Scoprire i Macchiaioli e il Caffè Michelangiolo
Anna Maria Scaramuzzino ha da poco dato alle stampe Macchie d’anima (Edizioni Il Foglio), una raccolta di racconti che introduce il lettore nel mondo dei Macchiaioli. Fabio Canessa firma l’introduzione al volume: “[…] Cogliendo nei macchiaioli lo snodo nevralgico nel quale la pittura diventa moderna, il libro lascia trasparire gli ideali risorgimentali e la sensibilità febbrile degli artisti della nuova epoca, nonché l’evoluzione della coscienza femminile nel contesto di quegli anni. […] Le pagine della Scaramuzzino diventano l’appassionato pendant narrativo della pittura macchiaiola, assolvendo il difficile compito di raccontare l’arte con semplicità e immediatezza, equidistante dall’accademica e scolastica compilazione biografica (i caratteri emergono tutti, ma per scorci aneddotici e macchie di bozzetti, mai attraverso una pedante cronologia delle loro vite) quanto dall’invenzione gratuita sganciata dal rigore storico. Sciolti nella narrazione, i Macchiaioli diventano i personaggi di storie che, mentre ci avvincono e ci emozionano, ci ammaestrano sulla loro arte e sulla loro personalità […]”.
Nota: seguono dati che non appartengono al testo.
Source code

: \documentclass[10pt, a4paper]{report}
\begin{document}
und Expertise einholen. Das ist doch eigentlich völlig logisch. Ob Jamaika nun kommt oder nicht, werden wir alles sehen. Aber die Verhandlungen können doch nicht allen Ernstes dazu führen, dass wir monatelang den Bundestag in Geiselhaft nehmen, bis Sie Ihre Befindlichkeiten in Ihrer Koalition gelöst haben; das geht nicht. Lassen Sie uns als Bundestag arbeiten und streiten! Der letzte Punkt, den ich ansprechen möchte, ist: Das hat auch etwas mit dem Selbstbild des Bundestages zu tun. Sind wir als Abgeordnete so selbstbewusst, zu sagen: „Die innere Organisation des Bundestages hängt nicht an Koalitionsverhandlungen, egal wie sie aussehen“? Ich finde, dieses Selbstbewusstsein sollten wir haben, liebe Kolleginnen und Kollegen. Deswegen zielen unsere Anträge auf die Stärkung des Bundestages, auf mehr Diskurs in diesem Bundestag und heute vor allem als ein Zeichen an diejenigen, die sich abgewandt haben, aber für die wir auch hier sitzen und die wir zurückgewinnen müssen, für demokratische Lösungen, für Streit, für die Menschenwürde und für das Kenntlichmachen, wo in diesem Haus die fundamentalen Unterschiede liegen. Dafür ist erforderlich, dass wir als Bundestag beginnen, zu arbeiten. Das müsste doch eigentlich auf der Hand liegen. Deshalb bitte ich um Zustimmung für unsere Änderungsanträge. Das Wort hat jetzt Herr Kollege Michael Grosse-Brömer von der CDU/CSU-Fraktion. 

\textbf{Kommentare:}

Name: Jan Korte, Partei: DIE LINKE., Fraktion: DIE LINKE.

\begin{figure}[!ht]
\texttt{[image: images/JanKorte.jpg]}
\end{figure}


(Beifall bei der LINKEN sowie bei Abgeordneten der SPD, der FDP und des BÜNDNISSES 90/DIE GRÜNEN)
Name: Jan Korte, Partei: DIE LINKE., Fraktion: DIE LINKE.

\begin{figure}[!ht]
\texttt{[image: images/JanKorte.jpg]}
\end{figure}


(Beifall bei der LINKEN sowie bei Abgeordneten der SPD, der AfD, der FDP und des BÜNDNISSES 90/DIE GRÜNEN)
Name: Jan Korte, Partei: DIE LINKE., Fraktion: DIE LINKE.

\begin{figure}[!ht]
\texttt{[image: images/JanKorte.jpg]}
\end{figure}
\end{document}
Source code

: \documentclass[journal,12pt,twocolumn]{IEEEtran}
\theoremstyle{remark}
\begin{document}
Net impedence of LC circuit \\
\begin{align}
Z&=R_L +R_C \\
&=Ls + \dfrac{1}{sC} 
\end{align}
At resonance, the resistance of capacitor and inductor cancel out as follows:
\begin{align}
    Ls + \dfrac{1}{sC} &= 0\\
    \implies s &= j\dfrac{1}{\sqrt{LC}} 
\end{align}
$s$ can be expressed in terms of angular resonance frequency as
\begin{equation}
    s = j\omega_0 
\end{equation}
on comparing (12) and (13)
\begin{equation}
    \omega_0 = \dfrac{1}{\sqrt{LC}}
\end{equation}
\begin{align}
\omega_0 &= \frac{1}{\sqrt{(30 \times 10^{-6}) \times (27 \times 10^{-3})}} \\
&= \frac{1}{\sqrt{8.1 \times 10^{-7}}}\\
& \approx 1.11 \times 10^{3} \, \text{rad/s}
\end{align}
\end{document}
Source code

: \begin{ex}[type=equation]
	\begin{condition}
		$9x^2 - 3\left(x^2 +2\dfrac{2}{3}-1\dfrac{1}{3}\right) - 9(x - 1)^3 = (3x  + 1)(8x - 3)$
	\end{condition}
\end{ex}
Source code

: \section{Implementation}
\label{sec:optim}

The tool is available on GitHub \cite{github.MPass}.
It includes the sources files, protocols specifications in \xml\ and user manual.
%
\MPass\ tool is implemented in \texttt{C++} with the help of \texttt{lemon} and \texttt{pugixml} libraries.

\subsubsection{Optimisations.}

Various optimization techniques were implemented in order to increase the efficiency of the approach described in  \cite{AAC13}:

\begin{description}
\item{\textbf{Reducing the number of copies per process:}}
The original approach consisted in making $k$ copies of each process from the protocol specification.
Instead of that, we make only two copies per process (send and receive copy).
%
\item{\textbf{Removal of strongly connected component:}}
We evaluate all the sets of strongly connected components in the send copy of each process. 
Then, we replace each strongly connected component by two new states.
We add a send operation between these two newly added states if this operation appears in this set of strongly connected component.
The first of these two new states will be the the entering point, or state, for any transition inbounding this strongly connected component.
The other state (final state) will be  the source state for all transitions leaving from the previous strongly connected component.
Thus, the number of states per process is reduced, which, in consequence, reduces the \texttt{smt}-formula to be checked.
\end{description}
I Macchiaioli sostenevano che “la visione delle forme fosse creata dalla luce come macchie di colore, distinte, accostate o sovrapposte ad altre macchie di colore”. Adriano Cecioni e Telemaco Signorini, sotto l’egida di Diego Martelli, dettarono le regole di questo movimento artistico italiano. Fra i principali esponenti del movimento troviamo nomi quali Ferdinando Buonamici, Niccolò Cannicci, Vito D’Ancona, Stefano Bruzzi, Cristiano Banti, Giuseppe Abbati, Giovanni Fattori, Raffaello Sernesi, etc. etc.
Il Caffè Michelangiolo (Adriano Cecioni, 1867 ca.), Butteri (Giovanni Fattori, 1893), Al pascolo (Serafino De Tivoli, 1859) sono solo alcune delle opere che hanno segnato un’epoca, che hanno cambiato, talvolta in maniera radicale, il modo di intendere l’arte nella seconda metà dell’Ottocento e non solo.
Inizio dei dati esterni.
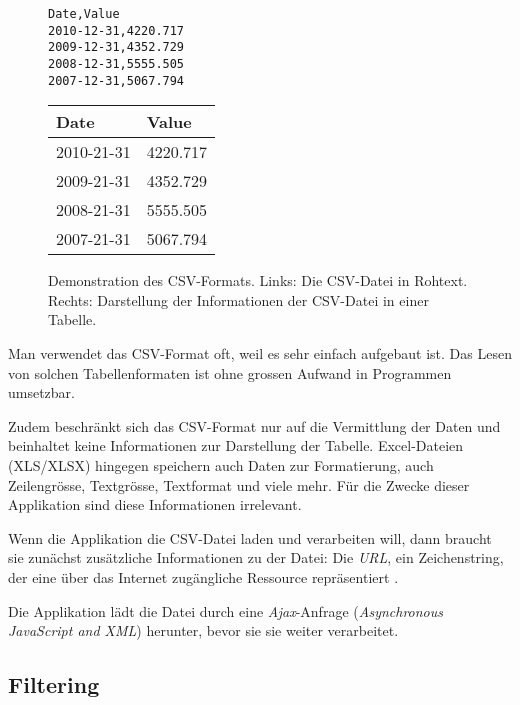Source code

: \begin{figure}[!htbp]
	\centering
	\begin{minipage}{0.5\textwidth}
		\centering
		\begin{verbatim}
Date,Value
2010-12-31,4220.717
2009-12-31,4352.729
2008-12-31,5555.505
2007-12-31,5067.794
		\end{verbatim}
	\end{minipage}\hfill
	\begin{minipage}{0.5\textwidth}
		\centering
		\begin{tabular}{ | l | l |}
			\hline
			\textbf{Date} & \textbf{Value} \\ \hline
			2010-21-31 & 4220.717 \\ \hline
			2009-21-31 & 4352.729 \\ \hline
			2008-21-31 & 5555.505 \\ \hline
			2007-21-31 & 5067.794 \\ \hline
		\end{tabular}
	\end{minipage}
	\caption[Demonstration des CSV-Formats]{Demonstration des CSV-Formats. Links: Die CSV-Datei in Rohtext. Rechts: Darstellung der Informationen der CSV-Datei in einer Tabelle.}
	\label{fig:csv}
\end{figure}

Man verwendet das CSV-Format oft, weil es sehr einfach aufgebaut ist. Das Lesen von solchen Tabellenformaten ist ohne grossen Aufwand in Programmen umsetzbar. 

Zudem beschränkt sich das CSV-Format nur auf die Vermittlung der Daten und beinhaltet keine Informationen zur Darstellung der Tabelle. Excel-Dateien (XLS/XLSX) hingegen speichern auch Daten zur Formatierung, auch Zeilengrösse, Textgrösse, Textformat und viele mehr. Für die Zwecke dieser Applikation sind diese Informationen irrelevant.
 
 
Wenn die Applikation die CSV-Datei laden und verarbeiten will, dann braucht sie zunächst zusätzliche Informationen zu der Datei: Die \textit{URL}, ein Zeichenstring, der eine über das Internet zugängliche Ressource repräsentiert \cite{url}.

Die Applikation lädt die Datei durch eine \textit{Ajax}-Anfrage (\textit{Asynchronous JavaScript and XML}) herunter, bevor sie sie weiter verarbeitet.

\subsection{Filtering}

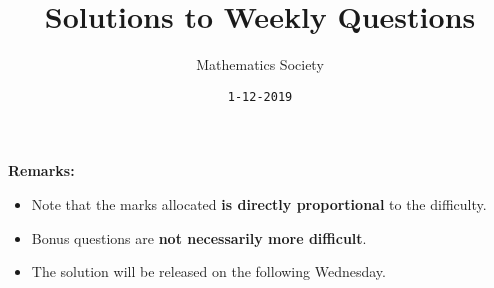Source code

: \documentclass[addpoints]{exam}
\title{Solutions to Weekly Questions}
\author{Mathematics Society}
\date{\texttt{1-12-2019}}
\begin{document}


\maketitle


\textbf{Remarks:}
\begin{itemize}
    \item Note that the marks allocated \textbf{is directly proportional} to the difficulty.
    \item Bonus questions are \textbf{not necessarily more difficult}.
    \item The solution will be released on the following Wednesday.
\end{itemize}



\end{document}
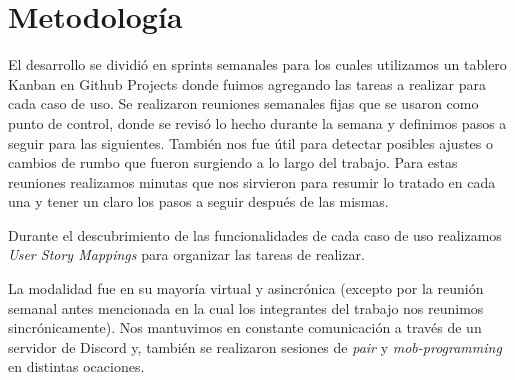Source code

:\section{Metodología}

El desarrollo se dividió en sprints semanales para los cuales utilizamos un tablero Kanban en Github Projects donde fuimos agregando las tareas a realizar para cada caso de uso. Se realizaron reuniones semanales fijas que se usaron como punto de control, donde se revisó lo hecho durante la semana y definimos pasos a seguir para las siguientes. También nos fue útil para detectar posibles ajustes o cambios de rumbo que fueron surgiendo a lo largo del trabajo. Para estas reuniones realizamos minutas que nos sirvieron para resumir lo tratado en cada una y tener un claro los pasos a seguir después de las mismas.

Durante el descubrimiento de las funcionalidades de cada caso de uso realizamos \textit{User Story Mappings} para organizar las tareas de realizar.

La modalidad fue en su mayoría virtual y asincrónica (excepto por la reunión semanal antes
mencionada en la cual los integrantes del trabajo nos reunimos sincrónicamente). Nos mantuvimos en constante comunicación a través de un servidor de Discord y, también se realizaron sesiones de \textit{pair} y \textit{mob-programming} en distintas ocaciones.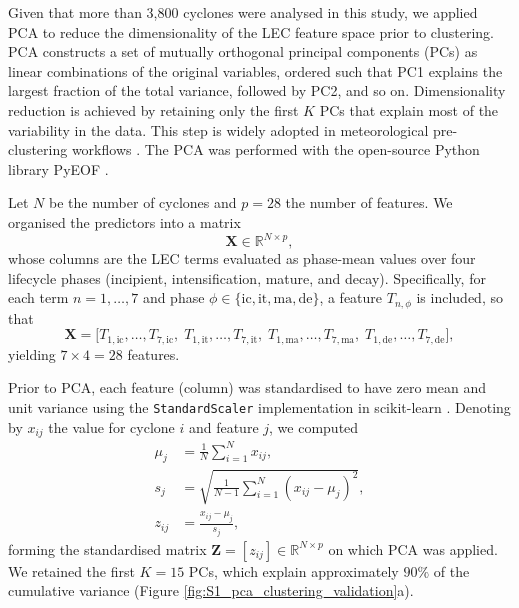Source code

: \documentclass[pdflatex,sn-chicago]{sn-jnl}%
\theoremstyle{plain}
\theoremstyle{definition}
\theoremstyle{remark}
\theoremstyle{definition}
\begin{document}
Given that more than 3{,}800 cyclones were analysed in this study, we applied PCA to reduce the dimensionality of the LEC feature space prior to clustering. PCA constructs a set of mutually orthogonal principal components (PCs) as linear combinations of the original variables, ordered such that PC1 explains the largest fraction of the total variance, followed by PC2, and so on. Dimensionality reduction is achieved by retaining only the first $K$ PCs that explain most of the variability in the data. This step is widely adopted in meteorological pre-clustering workflows \citep[e.g.,][]{camus2014,de2022hybrid,borato2024evaluation,pozo2025characterising,zhong2025advanced}. The PCA was performed with the open-source Python library PyEOF \citep{zheng_2021}.

Let $N$ be the number of cyclones and $p=28$ the number of features. We organised the predictors into a matrix
\begin{equation}
\mathbf{X} \in \mathbb{R}^{N \times p},
\end{equation}
whose columns are the LEC terms evaluated as phase-mean values over four lifecycle phases (incipient, intensification, mature, and decay). Specifically, for each term $n=1,\ldots,7$ and phase $\phi \in \{\mathrm{ic},\mathrm{it},\mathrm{ma},\mathrm{de}\}$, a feature $T_{n,\phi}$ is included, so that
\begin{equation}
\mathbf{X} = \big[T_{1,\mathrm{ic}}, \ldots, T_{7,\mathrm{ic}},\;
               T_{1,\mathrm{it}}, \ldots, T_{7,\mathrm{it}},\;
               T_{1,\mathrm{ma}}, \ldots, T_{7,\mathrm{ma}},\;
               T_{1,\mathrm{de}}, \ldots, T_{7,\mathrm{de}}\big],
\end{equation}
yielding $7 \times 4 = 28$ features.

Prior to PCA, each feature (column) was standardised to have zero mean and unit variance using the \texttt{StandardScaler} implementation in scikit-learn \citep{pedregosa2011scikit}. Denoting by $x_{ij}$ the value for cyclone $i$ and feature $j$, we computed
\begin{align}
\mu_j &= \frac{1}{N}\sum_{i=1}^{N} x_{ij},\\
s_j  &= \sqrt{\frac{1}{N-1}\sum_{i=1}^{N} (x_{ij}-\mu_j)^2},\\
z_{ij} &= \frac{x_{ij}-\mu_j}{s_j},
\end{align}
forming the standardised matrix $\mathbf{Z}=[z_{ij}] \in \mathbb{R}^{N \times p}$ on which PCA was applied. We retained the first $K=15$ PCs, which explain approximately $90\%$ of the cumulative variance (Figure \ref{fig:S1_pca_clustering_validation}a).
\end{document}
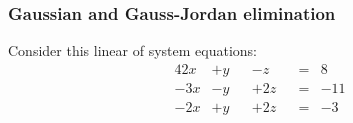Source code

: \documentclass[../linear-algebra.tex]{subfiles}
\begin{document}
\subsubsection{Gaussian and Gauss-Jordan elimination}
Consider this linear of system equations:
\begin{alignat*}{4}
     2x &+  y &&-  z &&= &  8 \\
    -3x &-  y &&+ 2z &&= &-11 \\
    -2x &+  y &&+ 2z &&= &-3
\end{alignat*}
\end{document}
Anna Maria Scaramuzzino, in tredici racconti macchiati di luce e di colore, con rapide pennellate di parole dipinge la vita e gli intenti artistici dei Macchiaioli, senza mai dimenticare la passione che li animava: “[…] Se i giovani di allora si fossero arresi alle critiche, se avessero pensato che era tutto inutile poiché la loro seppur innovativa arte non avrebbe avuto i riscontri e gli apprezzamenti dei loro colleghi impressionisti francesi, se si fossero offesi per esser detti Macchiaioli, se si fossero arresi, l’Italia non avrebbe avuto questo momento sublime di pittura fatta di storia e di vita vera ed io, ora, sarei ancora dietro quella scrivania a fare calcoli precisi che non avrebbero però mai potuto pareggiare il conto con la mia vita non spesa. […]”.
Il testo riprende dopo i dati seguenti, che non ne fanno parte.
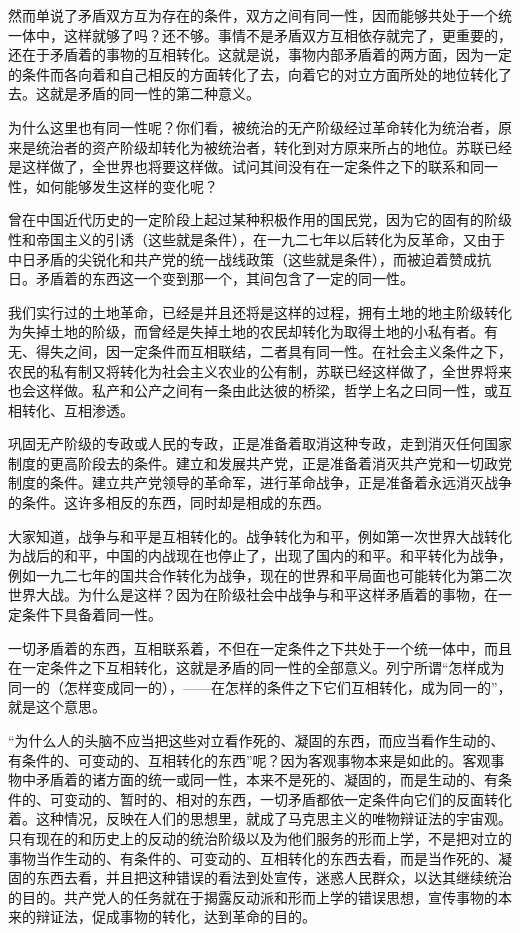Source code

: 然而单说了矛盾双方互为存在的条件，双方之间有同一性，因而能够共处于一个统一体中，这样就够了吗？还不够。事情不是矛盾双方互相依存就完了，更重要的，还在于矛盾着的事物的互相转化。这就是说，事物内部矛盾着的两方面，因为一定的条件而各向着和自己相反的方面转化了去，向着它的对立方面所处的地位转化了去。这就是矛盾的同一性的第二种意义。

为什么这里也有同一性呢？你们看，被统治的无产阶级经过革命转化为统治者，原来是统治者的资产阶级却转化为被统治者，转化到对方原来所占的地位。苏联已经是这样做了，全世界也将要这样做。试问其间没有在一定条件之下的联系和同一性，如何能够发生这样的变化呢？

曾在中国近代历史的一定阶段上起过某种积极作用的国民党，因为它的固有的阶级性和帝国主义的引诱（这些就是条件），在一九二七年以后转化为反革命，又由于中日矛盾的尖锐化和共产党的统一战线政策（这些就是条件），而被迫着赞成抗日。矛盾着的东西这一个变到那一个，其间包含了一定的同一性。

我们实行过的土地革命，已经是并且还将是这样的过程，拥有土地的地主阶级转化为失掉土地的阶级，而曾经是失掉土地的农民却转化为取得土地的小私有者。有无、得失之间，因一定条件而互相联结，二者具有同一性。在社会主义条件之下，农民的私有制又将转化为社会主义农业的公有制，苏联已经这样做了，全世界将来也会这样做。私产和公产之间有一条由此达彼的桥梁，哲学上名之曰同一性，或互相转化、互相渗透。

巩固无产阶级的专政或人民的专政，正是准备着取消这种专政，走到消灭任何国家制度的更高阶段去的条件。建立和发展共产党，正是准备着消灭共产党和一切政党制度的条件。建立共产党领导的革命军，进行革命战争，正是准备着永远消灭战争的条件。这许多相反的东西，同时却是相成的东西。

大家知道，战争与和平是互相转化的。战争转化为和平，例如第一次世界大战转化为战后的和平，中国的内战现在也停止了，出现了国内的和平。和平转化为战争，例如一九二七年的国共合作转化为战争，现在的世界和平局面也可能转化为第二次世界大战。为什么是这样？因为在阶级社会中战争与和平这样矛盾着的事物，在一定条件下具备着同一性。

一切矛盾着的东西，互相联系着，不但在一定条件之下共处于一个统一体中，而且在一定条件之下互相转化，这就是矛盾的同一性的全部意义。列宁所谓“怎样成为同一的（怎样变成同一的），——在怎样的条件之下它们互相转化，成为同一的”，就是这个意思。

“为什么人的头脑不应当把这些对立看作死的、凝固的东西，而应当看作生动的、有条件的、可变动的、互相转化的东西”呢？因为客观事物本来是如此的。客观事物中矛盾着的诸方面的统一或同一性，本来不是死的、凝固的，而是生动的、有条件的、可变动的、暂时的、相对的东西，一切矛盾都依一定条件向它们的反面转化着。这种情况，反映在人们的思想里，就成了马克思主义的唯物辩证法的宇宙观。只有现在的和历史上的反动的统治阶级以及为他们服务的形而上学，不是把对立的事物当作生动的、有条件的、可变动的、互相转化的东西去看，而是当作死的、凝固的东西去看，并且把这种错误的看法到处宣传，迷惑人民群众，以达其继续统治的目的。共产党人的任务就在于揭露反动派和形而上学的错误思想，宣传事物的本来的辩证法，促成事物的转化，达到革命的目的。

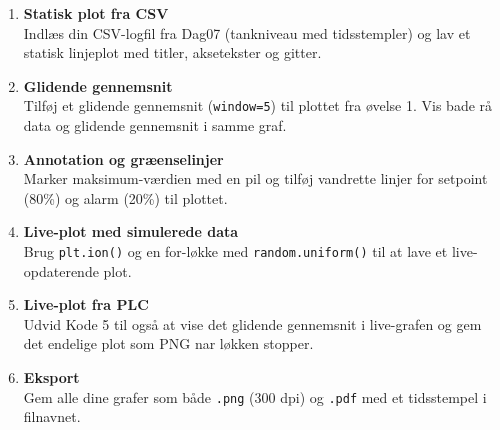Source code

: \documentclass[12pt, a4paper]{article}
\begin{document}
\begin{tcolorbox}[tipbox, title={\faTasks\quad Øvelsesopgaver}]
\begin{enumerate}[leftmargin=1.5em, itemsep=8pt]

  \item \textbf{Statisk plot fra CSV}\\
    Indlæs din CSV-logfil fra Dag07 (tankniveau med tidsstempler) og lav et
    statisk linjeplot med titler, aksetekster og gitter.

  \item \textbf{Glidende gennemsnit}\\
    Tilføj et glidende gennemsnit (\texttt{window=5}) til plottet fra
    øvelse 1. Vis bade rå data og glidende gennemsnit i samme graf.

  \item \textbf{Annotation og græenselinjer}\\
    Marker maksimum-værdien med en pil og tilføj vandrette linjer for
    setpoint (80\%) og alarm (20\%) til plottet.

  \item \textbf{Live-plot med simulerede data}\\
    Brug \texttt{plt.ion()} og en for-løkke med \texttt{random.uniform()}
    til at lave et live-opdaterende plot.

  \item \textbf{Live-plot fra PLC}\\
    Udvid Kode 5 til også at vise det glidende gennemsnit i live-grafen
    og gem det endelige plot som PNG nar løkken stopper.

  \item \textbf{Eksport}\\
    Gem alle dine grafer som både \texttt{.png} (300 dpi) og \texttt{.pdf}
    med et tidsstempel i filnavnet.

\end{enumerate}
\end{tcolorbox}
\end{document}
L’autrice ci accompagna per mano a scoprire il Caffè Michelangiolo dove gli artisti, già a partire dal 1850, si riunivano per discutere e polemizzare contro l’accademismo. Come si è appena detto, tredici storie che formano un corpus narrativo tanto affascinante quanto immediato. Davanti ai nostri occhi sfilano Cecioni, Lega, Borrani, Bechi, Signorini, Abbati, De Tivoli, Cannicci, Banti, Fattori, ma anche un bancario, al quale l’autrice ha lasciato il compito di aprire la cornice sui Macchiaioli e di chiuderla: “Eccomi di nuovo davanti ad una vetrina. Non è quella del negozio di Via Cavour. Sono passati mesi, per la precisione quindici, da quando vagavo per Firenze sulle tracce del Caffè Michelangiolo […] Sono cambiate molte cose, soprattutto nella mia vita. Sembrerà assurdo, ma mi sento molto più consapevole e affidabile ora come uomo di quando ero il serio e puntuale bancario in giacca e cravatta. […]”.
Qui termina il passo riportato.